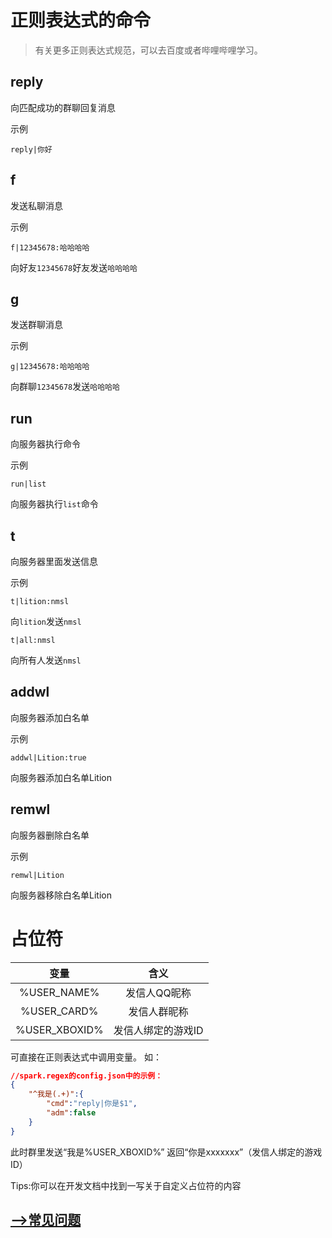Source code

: # 正则表达式的命令

>有关更多正则表达式规范，可以去百度或者哔哩哔哩学习。

## reply

向匹配成功的群聊回复消息

示例
```
reply|你好
```

## f

发送私聊消息

示例
```
f|12345678:哈哈哈哈
```

向好友`12345678`好友发送`哈哈哈哈`

## g

发送群聊消息

示例
```
g|12345678:哈哈哈哈
```

向群聊`12345678`发送`哈哈哈哈`

## run

向服务器执行命令

示例
``` 
run|list
```

向服务器执行`list`命令

## t

向服务器里面发送信息

示例
```
t|lition:nmsl 
```
向`lition`发送`nmsl`
```
t|all:nmsl
```
向所有人发送`nmsl`

## addwl

向服务器添加白名单

示例
``` 
addwl|Lition:true
```

向服务器添加白名单Lition


## remwl

向服务器删除白名单

示例
``` 
remwl|Lition
```

向服务器移除白名单Lition


# 占位符

|变量|含义|
|:-:|:-:|
|%USER_NAME%|发信人QQ昵称|
|%USER_CARD%|发信人群昵称|
|%USER_XBOXID%|发信人绑定的游戏ID|

可直接在正则表达式中调用变量。
如：
``` json
//spark.regex的config.json中的示例：
{
    "^我是(.+)":{
        "cmd":"reply|你是$1",
        "adm":false
    }
}
```
此时群里发送“我是%USER_XBOXID%”
返回“你是xxxxxxx”（发信人绑定的游戏ID）

Tips:你可以在开发文档中找到一写关于自定义占位符的内容

## [-->常见问题](/subpages/qa.md)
=-=-=-=-=
- Task goal: Looking at the entries above, state how many lines contain "哈哈哈哈"; give the number alone.

- Reply: 4